▶ **Prompt**
How many lines of these records hold the string "master"? Reply with the number alone.
---*---
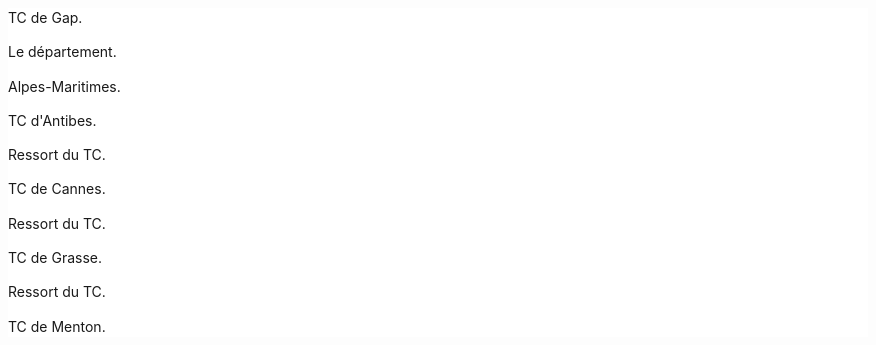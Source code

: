 TC de Gap.

</td>
      <td valign="top">

Le département.

</td>
    </tr>
    <tr>
      <td valign="top">

Alpes-Maritimes.

</td>
      <td valign="top">

TC d'Antibes.

</td>
      <td valign="top">

Ressort du TC.

</td>
    </tr>
    <tr>
      <td valign="top">
      </td><td valign="top">

TC de Cannes.

</td>
      <td valign="top">

Ressort du TC.

</td>
    </tr>
    <tr>
      <td valign="top">
      </td><td valign="top">

TC de Grasse.

</td>
      <td valign="top">

Ressort du TC.

</td>
    </tr>
    <tr>
      <td valign="top">
      </td><td valign="top">

TC de Menton.

</td>
      <td valign="top">
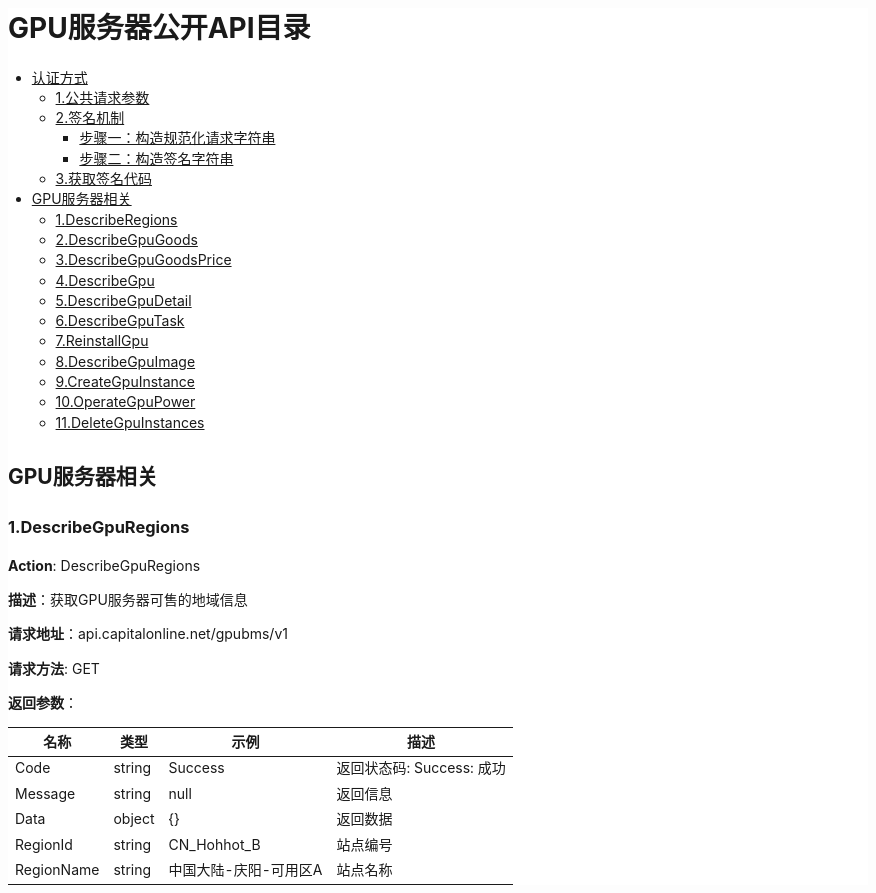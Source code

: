 GPU服务器公开API目录
=================

* [认证方式](https://github.com/capitalonline/openapi/blob/master/%E9%A6%96%E4%BA%91OpenAPI(v1.2).md#认证方式)
  * [1.公共请求参数](https://github.com/capitalonline/openapi/blob/master/%E9%A6%96%E4%BA%91OpenAPI(v1.2).md#1公共请求参数)
  * [2.签名机制](https://github.com/capitalonline/openapi/blob/master/%E9%A6%96%E4%BA%91OpenAPI(v1.2).md#2签名机制)
    * [步骤一：构造规范化请求字符串](https://github.com/capitalonline/openapi/blob/master/%E9%A6%96%E4%BA%91OpenAPI(v1.2).md#步骤一构造规范化请求字符串)
    * [步骤二：构造签名字符串](https://github.com/capitalonline/openapi/blob/master/%E9%A6%96%E4%BA%91OpenAPI(v1.2).md#步骤二构造签名字符串)
  * [3.获取签名代码](https://github.com/capitalonline/openapi/blob/master/%E9%A6%96%E4%BA%91OpenAPI(v1.2).md#2获取签名代码)
* [GPU服务器相关](#gpu服务器相关)
  * [1.DescribeRegions](#1describeregions)
  * [2.DescribeGpuGoods](#2describegpugoods)
  * [3.DescribeGpuGoodsPrice](#3describegpugoodsprice)
  * [4.DescribeGpu](#4describegpu)
  * [5.DescribeGpuDetail](#5describegpudetail)
  * [6.DescribeGpuTask](#6Describegputask)
  * [7.ReinstallGpu](#7reinstallgpu)
  * [8.DescribeGpuImage](#8describegpuimage)
  * [9.CreateGpuInstance](#9creategpuinstance)
  * [10.OperateGpuPower](#10operategpupower)
  * [11.DeleteGpuInstances](#11deletegpuinstances)

## GPU服务器相关

### 1.DescribeGpuRegions

**Action**: DescribeGpuRegions

**描述**：获取GPU服务器可售的地域信息

**请求地址**：api.capitalonline.net/gpubms/v1

**请求方法**: GET

**返回参数**：

| 名称         | 类型     | 示例           | 描述                 |
| ---------- | ------ | ------------ | ------------------ |
| Code       | string | Success      | 返回状态码: Success: 成功 |
| Message    | string | null         | 返回信息               |
| Data       | object | {}           | 返回数据               |
| RegionId   | string | CN_Hohhot_B  | 站点编号               |
| RegionName | string | 中国大陆-庆阳-可用区A | 站点名称               |
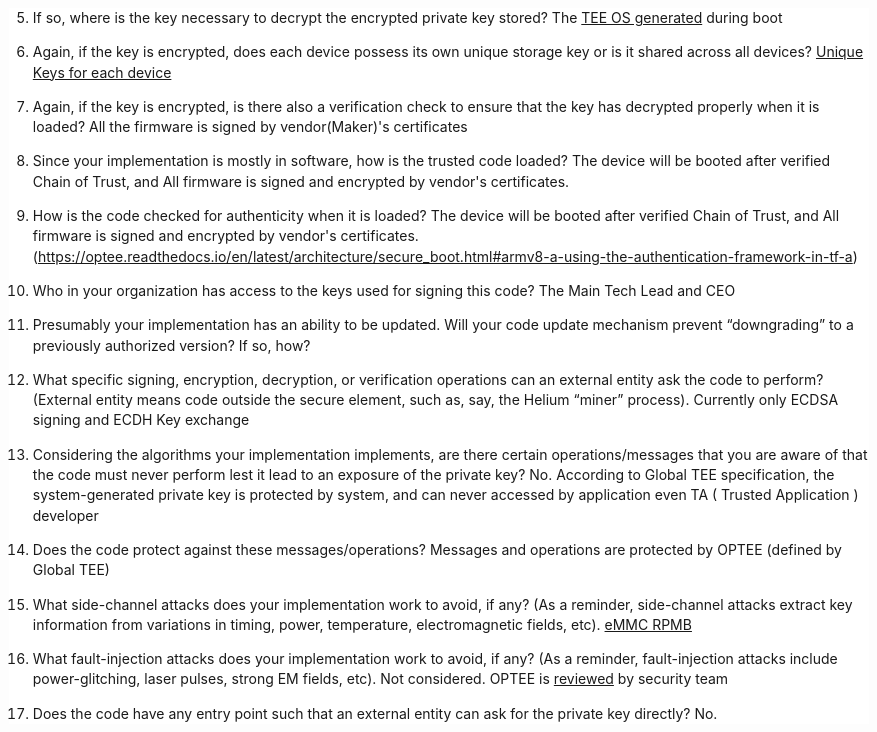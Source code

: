 5. If so, where is the key necessary to decrypt the encrypted private key stored?
    The [TEE  OS generated](https://optee.readthedocs.io/en/latest/architecture/secure_storage.html#secure-storage-key-ssk) during boot

6. Again, if the key is encrypted, does each device possess its own unique storage key or is it shared across all devices?
    [Unique Keys for each device](https://optee.readthedocs.io/en/latest/architecture/secure_storage.html#secure-storage-key-ssk)

7. Again, if the key is encrypted, is there also a verification check to ensure that the key has decrypted properly when it is loaded?
   All the firmware is signed by vendor(Maker)'s certificates

8. Since your implementation is mostly in software, how is the trusted code loaded?
   The device will be booted after verified Chain of Trust, and All firmware is signed and encrypted by vendor's certificates.

9. How is the code checked for authenticity when it is loaded?
    The device will be booted after verified Chain of Trust, and All firmware is signed and encrypted by vendor's certificates.(https://optee.readthedocs.io/en/latest/architecture/secure_boot.html#armv8-a-using-the-authentication-framework-in-tf-a)


10. Who in your organization has access to the keys used for signing this code?
    The Main Tech Lead and CEO

11. Presumably your implementation has an ability to be updated. Will your code update mechanism prevent “downgrading” to a previously authorized version? If so, how?


12. What specific signing, encryption, decryption, or verification operations can an external entity ask the code to perform? (External entity means code outside the secure element, such as, say, the Helium “miner” process).
    Currently only ECDSA signing and ECDH Key exchange

13. Considering the algorithms your implementation implements, are there certain operations/messages that you are aware of that the code must never perform lest it lead to an exposure of the private key?
    No. According to Global TEE specification, the system-generated private key is protected by system, and can never accessed by application even TA ( Trusted Application ) developer

14. Does the code protect against these messages/operations?
    Messages and operations are protected by OPTEE (defined by Global TEE)


15. What side-channel attacks does your implementation work to avoid, if any? (As a reminder, side-channel attacks extract key information from variations in timing, power, temperature, electromagnetic fields, etc).
    [eMMC RPMB](https://optee.readthedocs.io/en/latest/architecture/secure_storage.html#background)

16. What fault-injection attacks does your implementation work to avoid, if any? (As a reminder, fault-injection attacks include power-glitching, laser pulses, strong EM fields, etc).
    Not considered. OPTEE is [reviewed](https://optee.readthedocs.io/en/latest/faq/faq.html#certification-and-security-reviews) by security team


17. Does the code have any entry point such that an external entity can ask for the private key directly?
    No.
---*---
▶ **The completed task**
6